Vouloir maigrir est-il grossophobe ?
ESSAI - Après avoir lu des centaines de bouquins et écouté autant de podcasts, je peine à me défaire de la tyrannie de la minceur. Pourquoi ? Parce que le suprémacisme blanc.
Ma chère soeur,
Je suis très heureuse de te compter parmi mes abonnées. Nous sommes quelques centaines, et c’est un honneur pour moi de m’adresser à toi.
Cet essai n’a pas été facile à écrire. Il m’a ouvert les yeux sur les origines atroces de nos critères de beauté, sur l’idéologie qu’on valide même malgré soi quand on trouve “juste” certains corps plus beau que d’autres. J’aborde dans ce texte des questions raciale et coloniales avec le plus de précautions possibles, mais je ne suis pas à l’abri d’une erreur. Je compte sur toi pour me le dire si c’est le cas.
“Vous êtes très jolie quand même.”
C’est une vendeuse qui m’a dit ça dans une boutique de bourge du marais, alors que je soupirais en regardant ma silhouette. En ce moment, je galère niveau image corporelle. J’ai repris pas mal du poids de ma grossesse parce que j’ai trop besoin de gourmandises pour tenir mon rythme de vie. Et j’adore partager un goûter avec mes bébés. Mais ça me saoule. J’ai beau avoir lu des dizaines de bouquins, écouté des heures de podcast, ça me saoule. C’est pas que je me trouve moche. Je sais que la beauté et le poids n’ont rien à voir, je le sais car je le vois tous les jours, je vois des personnes belles et grosses et des personnes minces et moches. Je suis désolée, mais je ne pense pas que tout le monde soit beau. Je pense en revanche que l’apparence devrait être la chose la moins importante à propos d’une personne.

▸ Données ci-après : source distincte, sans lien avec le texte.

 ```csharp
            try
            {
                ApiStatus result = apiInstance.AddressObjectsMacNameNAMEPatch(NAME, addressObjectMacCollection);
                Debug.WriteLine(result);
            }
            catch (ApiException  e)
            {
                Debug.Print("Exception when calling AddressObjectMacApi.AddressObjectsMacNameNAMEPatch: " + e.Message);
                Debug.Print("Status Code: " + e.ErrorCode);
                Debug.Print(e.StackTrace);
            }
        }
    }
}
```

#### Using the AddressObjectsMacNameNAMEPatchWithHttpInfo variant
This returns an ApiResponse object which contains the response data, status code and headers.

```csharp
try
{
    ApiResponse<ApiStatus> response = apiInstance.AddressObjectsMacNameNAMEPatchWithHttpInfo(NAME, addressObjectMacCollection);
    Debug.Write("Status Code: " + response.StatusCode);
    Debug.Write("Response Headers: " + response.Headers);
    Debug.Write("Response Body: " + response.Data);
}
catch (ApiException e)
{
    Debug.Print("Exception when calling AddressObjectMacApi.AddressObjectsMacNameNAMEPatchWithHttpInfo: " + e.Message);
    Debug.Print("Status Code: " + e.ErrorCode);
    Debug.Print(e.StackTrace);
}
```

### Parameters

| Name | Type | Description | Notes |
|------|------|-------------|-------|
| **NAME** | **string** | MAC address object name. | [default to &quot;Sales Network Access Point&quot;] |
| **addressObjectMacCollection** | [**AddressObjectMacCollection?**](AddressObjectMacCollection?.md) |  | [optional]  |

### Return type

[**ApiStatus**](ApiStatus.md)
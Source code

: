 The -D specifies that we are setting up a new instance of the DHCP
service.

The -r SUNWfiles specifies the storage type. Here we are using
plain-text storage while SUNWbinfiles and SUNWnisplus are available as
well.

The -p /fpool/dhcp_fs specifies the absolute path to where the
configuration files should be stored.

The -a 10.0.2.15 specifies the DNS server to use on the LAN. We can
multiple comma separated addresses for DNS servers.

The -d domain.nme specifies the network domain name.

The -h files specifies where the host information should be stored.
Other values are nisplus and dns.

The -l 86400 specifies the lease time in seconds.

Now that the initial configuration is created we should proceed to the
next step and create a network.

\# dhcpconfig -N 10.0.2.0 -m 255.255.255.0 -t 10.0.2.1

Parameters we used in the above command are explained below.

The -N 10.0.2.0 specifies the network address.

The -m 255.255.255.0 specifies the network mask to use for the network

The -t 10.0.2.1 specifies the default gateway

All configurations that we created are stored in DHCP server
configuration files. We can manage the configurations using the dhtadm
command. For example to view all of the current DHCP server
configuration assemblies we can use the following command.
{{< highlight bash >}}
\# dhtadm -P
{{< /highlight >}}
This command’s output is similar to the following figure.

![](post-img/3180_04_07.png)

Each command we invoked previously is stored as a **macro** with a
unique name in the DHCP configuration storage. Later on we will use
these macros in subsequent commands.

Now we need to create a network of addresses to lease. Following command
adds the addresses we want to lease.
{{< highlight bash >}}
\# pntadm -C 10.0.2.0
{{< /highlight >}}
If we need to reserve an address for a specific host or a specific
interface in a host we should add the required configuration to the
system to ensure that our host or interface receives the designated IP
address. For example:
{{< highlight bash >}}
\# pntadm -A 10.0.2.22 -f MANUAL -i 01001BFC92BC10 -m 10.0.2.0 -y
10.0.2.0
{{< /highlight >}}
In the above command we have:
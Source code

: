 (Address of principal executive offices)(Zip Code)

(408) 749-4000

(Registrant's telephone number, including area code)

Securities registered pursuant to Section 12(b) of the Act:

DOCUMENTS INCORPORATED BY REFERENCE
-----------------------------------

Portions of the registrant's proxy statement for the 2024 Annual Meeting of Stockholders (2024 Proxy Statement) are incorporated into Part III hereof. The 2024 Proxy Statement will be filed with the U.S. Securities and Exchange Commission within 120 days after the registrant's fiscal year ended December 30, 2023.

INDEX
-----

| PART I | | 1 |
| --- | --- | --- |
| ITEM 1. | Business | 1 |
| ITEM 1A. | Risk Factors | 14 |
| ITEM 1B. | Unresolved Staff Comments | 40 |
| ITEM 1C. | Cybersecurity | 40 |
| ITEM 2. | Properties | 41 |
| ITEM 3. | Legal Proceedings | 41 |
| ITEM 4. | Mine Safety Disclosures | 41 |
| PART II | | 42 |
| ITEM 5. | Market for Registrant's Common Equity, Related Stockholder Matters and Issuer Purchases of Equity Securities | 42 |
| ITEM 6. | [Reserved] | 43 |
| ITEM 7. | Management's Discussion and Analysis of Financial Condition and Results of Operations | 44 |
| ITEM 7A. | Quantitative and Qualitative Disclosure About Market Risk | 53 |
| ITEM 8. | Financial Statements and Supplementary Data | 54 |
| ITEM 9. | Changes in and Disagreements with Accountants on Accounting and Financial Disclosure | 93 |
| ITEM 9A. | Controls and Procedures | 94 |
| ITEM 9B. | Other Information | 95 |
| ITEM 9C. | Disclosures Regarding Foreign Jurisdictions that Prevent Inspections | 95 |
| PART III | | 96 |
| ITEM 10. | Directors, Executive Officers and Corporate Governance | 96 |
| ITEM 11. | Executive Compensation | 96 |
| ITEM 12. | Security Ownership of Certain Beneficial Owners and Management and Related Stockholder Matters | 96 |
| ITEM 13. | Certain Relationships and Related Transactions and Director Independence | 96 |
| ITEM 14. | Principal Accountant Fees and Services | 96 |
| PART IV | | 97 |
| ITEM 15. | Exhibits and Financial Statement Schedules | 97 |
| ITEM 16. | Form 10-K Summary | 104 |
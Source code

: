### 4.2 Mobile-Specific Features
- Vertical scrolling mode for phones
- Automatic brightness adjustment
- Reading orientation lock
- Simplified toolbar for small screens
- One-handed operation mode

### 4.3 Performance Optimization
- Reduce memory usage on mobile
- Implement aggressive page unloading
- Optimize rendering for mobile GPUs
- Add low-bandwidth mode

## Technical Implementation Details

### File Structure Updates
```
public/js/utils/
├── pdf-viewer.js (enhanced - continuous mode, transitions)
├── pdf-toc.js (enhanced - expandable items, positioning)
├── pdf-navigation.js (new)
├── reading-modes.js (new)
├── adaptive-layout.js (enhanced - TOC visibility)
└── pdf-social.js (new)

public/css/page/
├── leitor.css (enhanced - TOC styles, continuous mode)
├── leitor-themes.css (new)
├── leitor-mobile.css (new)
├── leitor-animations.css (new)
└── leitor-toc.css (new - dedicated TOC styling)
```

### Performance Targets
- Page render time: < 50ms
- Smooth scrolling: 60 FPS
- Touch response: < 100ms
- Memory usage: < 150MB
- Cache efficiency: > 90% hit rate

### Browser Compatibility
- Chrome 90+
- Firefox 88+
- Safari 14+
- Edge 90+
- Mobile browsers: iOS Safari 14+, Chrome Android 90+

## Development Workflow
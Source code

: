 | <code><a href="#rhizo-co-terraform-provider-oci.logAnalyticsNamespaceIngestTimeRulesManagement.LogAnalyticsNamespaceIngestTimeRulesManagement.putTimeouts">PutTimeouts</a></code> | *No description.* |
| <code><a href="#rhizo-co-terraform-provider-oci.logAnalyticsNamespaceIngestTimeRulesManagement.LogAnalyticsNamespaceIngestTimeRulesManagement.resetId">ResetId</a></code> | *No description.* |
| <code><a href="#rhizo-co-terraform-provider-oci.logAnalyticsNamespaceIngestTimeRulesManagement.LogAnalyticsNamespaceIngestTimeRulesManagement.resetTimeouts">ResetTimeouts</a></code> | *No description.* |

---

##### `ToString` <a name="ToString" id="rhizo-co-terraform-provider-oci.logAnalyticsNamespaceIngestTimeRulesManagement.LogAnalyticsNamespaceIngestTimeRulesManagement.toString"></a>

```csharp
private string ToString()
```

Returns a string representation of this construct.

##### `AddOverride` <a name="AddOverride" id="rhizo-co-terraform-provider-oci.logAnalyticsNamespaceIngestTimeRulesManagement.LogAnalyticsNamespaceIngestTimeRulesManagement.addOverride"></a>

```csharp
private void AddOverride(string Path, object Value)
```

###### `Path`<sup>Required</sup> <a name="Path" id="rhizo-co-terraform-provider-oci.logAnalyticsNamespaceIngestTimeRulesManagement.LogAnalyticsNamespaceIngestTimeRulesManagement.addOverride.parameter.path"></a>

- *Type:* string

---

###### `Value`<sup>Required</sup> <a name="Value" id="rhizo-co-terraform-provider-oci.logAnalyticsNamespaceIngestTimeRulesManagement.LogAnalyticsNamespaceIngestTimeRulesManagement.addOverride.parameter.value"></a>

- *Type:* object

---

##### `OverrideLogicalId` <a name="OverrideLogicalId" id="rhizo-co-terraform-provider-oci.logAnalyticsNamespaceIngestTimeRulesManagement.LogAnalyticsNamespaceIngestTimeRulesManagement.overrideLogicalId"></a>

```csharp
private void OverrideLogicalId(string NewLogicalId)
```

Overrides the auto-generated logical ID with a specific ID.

J’ai souri à la vendeuse parce que je crois sincèrement qu’elle voulait être sympa. Mais le quand même m’a écorché. C’est un truc que j’entends souvent, dès que je suis dans mes fourchettes hautes de poids. Ou ses variantes “tu n’es pas dans les canons de beauté, mais…” ; “on peut pas dire que tu es mince, mais on peut dire que tu es… ” ; “t’es pas une bombe mais je te trouve super charmante”, etc. Parfois je me rends compte que j’ai pris du poids quand reviennent ces compliments qui n’en sont pas tout à fait. Je fais tout le temps du yoyo, je garde presque jamais un poids stable. J’ai fini par acheter mes basiques en plusieurs tailles. Le fait de changer de poids constamment m’insécurise, c’est comme si j’habitais dans une maison dont les murs changent tout le temps de place.